Recorded data:
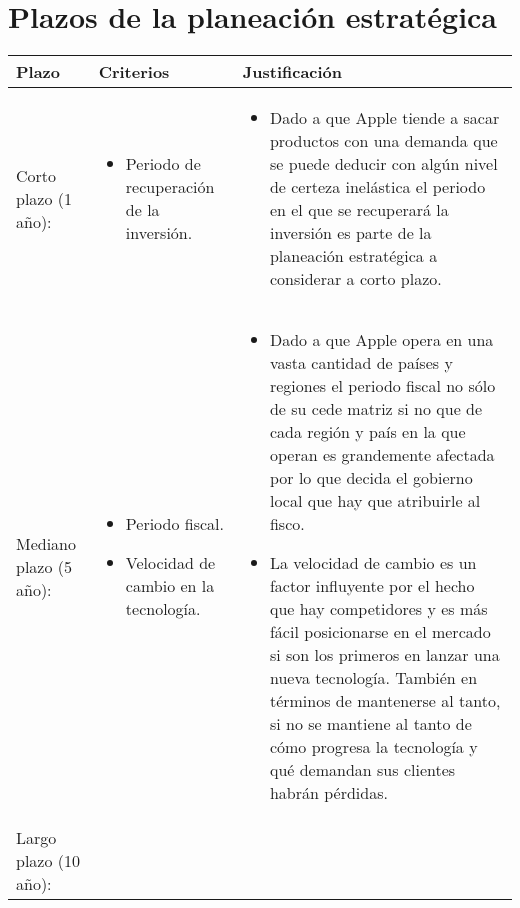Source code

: \documentclass{article}
\begin{document}
\section{Plazos de la planeación estratégica}
\begin{center}
    \begin{tabular}{ |p{4cm}|p{4cm}|p{8cm}| }
        \hline
            Plazo & Criterios & Justificación \\
        \hline 
            Corto plazo (1 año): 
            & 
            \begin{itemize}
                \item Periodo de recuperación de la inversión.
            \end{itemize}
            & 
            \begin{itemize}
                \item Dado a que Apple tiende a sacar productos con una demanda que se puede deducir con algún nivel de certeza inelástica el periodo en el que se recuperará la inversión es parte de la planeación estratégica a considerar a corto plazo.
            \end{itemize}
            \\ 
        \hline
            Mediano plazo (5 año): 
            & 
            \begin{itemize}
                \item Periodo fiscal.
                \item Velocidad de cambio en la tecnología.
            \end{itemize}
            & 
            \begin{itemize}
                \item Dado a que Apple opera en una vasta cantidad de países y regiones el periodo fiscal no sólo de su cede matriz si no que de cada región y país en la que operan es grandemente afectada por lo que decida el gobierno local que hay que atribuirle al fisco.
                \item La velocidad de cambio es un factor influyente por el hecho que hay competidores y es más fácil posicionarse en el mercado si son los primeros en lanzar una nueva tecnología. También en términos de mantenerse al tanto, si no se mantiene al tanto de cómo progresa la tecnología y qué demandan sus clientes habrán pérdidas.
            \end{itemize}
            \\ 
        \hline
            Largo plazo (10 año): 
            & 
            \begin{itemize}

\end{itemize}
\end{tabular}
\end{center}
\end{document}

EXERCISE DESCRIPTION
The data is to be printed again exactly, but without its pictures.

OUTPUT OF THE EXERCISE
Source code

: \documentclass{article}
\begin{document}
\section{Plazos de la planeación estratégica}
\begin{center}
    \begin{tabular}{ |p{4cm}|p{4cm}|p{8cm}| }
        \hline
            Plazo & Criterios & Justificación \\
        \hline 
            Corto plazo (1 año): 
            & 
            \begin{itemize}
                \item Periodo de recuperación de la inversión.
            \end{itemize}
            & 
            \begin{itemize}
                \item Dado a que Apple tiende a sacar productos con una demanda que se puede deducir con algún nivel de certeza inelástica el periodo en el que se recuperará la inversión es parte de la planeación estratégica a considerar a corto plazo.
            \end{itemize}
            \\ 
        \hline
            Mediano plazo (5 año): 
            & 
            \begin{itemize}
                \item Periodo fiscal.
                \item Velocidad de cambio en la tecnología.
            \end{itemize}
            & 
            \begin{itemize}
                \item Dado a que Apple opera en una vasta cantidad de países y regiones el periodo fiscal no sólo de su cede matriz si no que de cada región y país en la que operan es grandemente afectada por lo que decida el gobierno local que hay que atribuirle al fisco.
                \item La velocidad de cambio es un factor influyente por el hecho que hay competidores y es más fácil posicionarse en el mercado si son los primeros en lanzar una nueva tecnología. También en términos de mantenerse al tanto, si no se mantiene al tanto de cómo progresa la tecnología y qué demandan sus clientes habrán pérdidas.
            \end{itemize}
            \\ 
        \hline
            Largo plazo (10 año): 
            & 
            \begin{itemize}

\end{itemize}
\end{tabular}
\end{center}
\end{document}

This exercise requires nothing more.